Sur les dépens et l’article 700 du code de procédure civile
Mme [B] succombant en appel pour la plupart de ses demandes, elle supportera les dépens d’appel. Le jugement est confirmé en ce qu’il l’a condamnée aux dépens de première instance comprenant les frais de la procédure de référé.
Mme [B] est cependant par ailleurs bien fondée à demander le partage des frais d’expertise, laquelle a permis de délimiter les deux propriétés, limites qui ont recueilli l’accord des parties.
Le jugement est confirmé en ses dispositions sur l’article 700 du code de procédure civile.

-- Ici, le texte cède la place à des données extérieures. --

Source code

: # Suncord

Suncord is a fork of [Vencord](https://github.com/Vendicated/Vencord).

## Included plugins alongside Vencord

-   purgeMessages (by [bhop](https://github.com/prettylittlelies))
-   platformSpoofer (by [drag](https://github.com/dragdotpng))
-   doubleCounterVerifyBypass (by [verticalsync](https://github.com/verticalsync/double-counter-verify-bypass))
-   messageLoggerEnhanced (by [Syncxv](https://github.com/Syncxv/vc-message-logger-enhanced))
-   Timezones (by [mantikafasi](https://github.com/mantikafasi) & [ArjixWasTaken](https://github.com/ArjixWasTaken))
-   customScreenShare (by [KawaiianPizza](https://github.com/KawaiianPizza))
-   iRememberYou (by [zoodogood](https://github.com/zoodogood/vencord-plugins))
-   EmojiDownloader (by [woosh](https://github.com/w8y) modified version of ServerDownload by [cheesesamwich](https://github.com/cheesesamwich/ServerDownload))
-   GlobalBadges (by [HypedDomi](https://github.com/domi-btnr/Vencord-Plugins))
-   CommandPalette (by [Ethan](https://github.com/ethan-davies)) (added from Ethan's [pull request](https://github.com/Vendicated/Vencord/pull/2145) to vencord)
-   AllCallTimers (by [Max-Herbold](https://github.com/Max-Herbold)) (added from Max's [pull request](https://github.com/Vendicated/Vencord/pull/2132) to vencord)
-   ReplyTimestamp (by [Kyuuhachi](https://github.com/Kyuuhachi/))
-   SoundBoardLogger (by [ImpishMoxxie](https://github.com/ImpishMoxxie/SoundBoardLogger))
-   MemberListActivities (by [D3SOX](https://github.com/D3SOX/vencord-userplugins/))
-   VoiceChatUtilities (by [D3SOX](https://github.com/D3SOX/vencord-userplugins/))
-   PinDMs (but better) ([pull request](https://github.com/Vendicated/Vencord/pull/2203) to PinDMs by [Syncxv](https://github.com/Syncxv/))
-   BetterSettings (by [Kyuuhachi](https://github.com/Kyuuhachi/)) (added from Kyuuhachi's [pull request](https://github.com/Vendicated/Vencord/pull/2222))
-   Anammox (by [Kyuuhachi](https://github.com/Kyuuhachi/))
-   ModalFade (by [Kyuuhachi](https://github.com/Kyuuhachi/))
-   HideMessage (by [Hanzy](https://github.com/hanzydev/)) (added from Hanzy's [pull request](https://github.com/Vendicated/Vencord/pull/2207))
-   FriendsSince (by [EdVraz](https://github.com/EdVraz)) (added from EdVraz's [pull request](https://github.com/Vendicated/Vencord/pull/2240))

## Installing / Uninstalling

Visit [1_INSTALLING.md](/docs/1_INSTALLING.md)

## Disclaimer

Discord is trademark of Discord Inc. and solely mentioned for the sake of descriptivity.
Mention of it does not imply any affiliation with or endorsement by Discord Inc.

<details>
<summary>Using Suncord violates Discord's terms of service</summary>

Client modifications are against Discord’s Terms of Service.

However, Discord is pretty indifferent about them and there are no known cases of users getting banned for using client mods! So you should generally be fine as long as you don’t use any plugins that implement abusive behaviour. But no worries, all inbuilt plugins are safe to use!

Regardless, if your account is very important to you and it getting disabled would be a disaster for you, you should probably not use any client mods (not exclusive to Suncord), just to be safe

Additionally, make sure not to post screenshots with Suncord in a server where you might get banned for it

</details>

Il est équitable d’allouer à la SCI Nastia une somme de 1 500 ' sur le même fondement en indemnisation de ses frais de procédure.
PAR CES MOTIFS
La cour,
Confirme le jugement sauf en ce qu’il a :
— débouté Mme [G] [B] de sa demande de voir condamner la SCI
NASTIA à l’obligation de sortir la pompe après chaque puisage motorisé avec astreinte de 250 euros par infraction constatée ;
— débouté Mme [G] [B] de sa demande tendant à voir fixer une
servitude de débordement de toiture au niveau du segment D-E : fonds dominant parcelle
D452, fonds servant parcelle D453 ;
— débouté Mme [G] [B] de sa demande tendant à voir fixer une
servitude d’aération de la cave [B] au niveau du point E : fonds dominant parcelle
D452, fonds servant parcelle D453 ;
— mis la totalité des frais d’expertise à la charge de Mme [B] ;
Statuant des chefs infirmés et y ajoutant,
Fait obligation à la SCI Nastia d’enlever la pompe motorisée après chaque usage du puits ;
Dit n’y avoir lieu à fixer une astreinte ;
Donne acte à la SCI Nastia de ce qu’elle s’engage à fermer le puits après usage ;
Reconnaît l’existence d’une servitude de débordement de toitures au niveau du segment D-E de l’annexe 2 du rapport d’expertise ci-annexée au profit du fonds dominant parcelle D452 appartenant à Mme [B], à la charge du fonds servant parcelle D453 appartenant à la SCI Nastia ;
Reconnaît l’existence d’une servitude d’aération de la cave appartenant à Mme [B] au niveau du point E au profit du fonds dominant parcelle D452, et à la charge du fonds servant parcelle D453, obligeant le fonds servant à ne rien placer devant le soupirail de la cave ;
Donne acte à la SCI Nastia de ce qu’elle donnera son accord en cas de demande justifiée de Mme [B] de faire effectuer des travaux de rénovation, réparation ou entretien sur une partie du pignon non accessible et qui nécessitent de passer par le fonds D [Cadastre 6] ;
Condamne Mme [B] à verser à la SCI Nastia une somme de 1 500 ' sur le fondement de l’article 700 du code de procédure civile ;
Dit que le coût de l’expertise judiciaire de M. [H] est partagé par moitié entre les parties ;
Condamne Mme [B] aux dépens d’appel.
L’arrêt a été signé par O. CLEMENT, Président, et par V. SERGEANT, Greffier, auquel la minute de la décision a été remise par le magistrat signataire.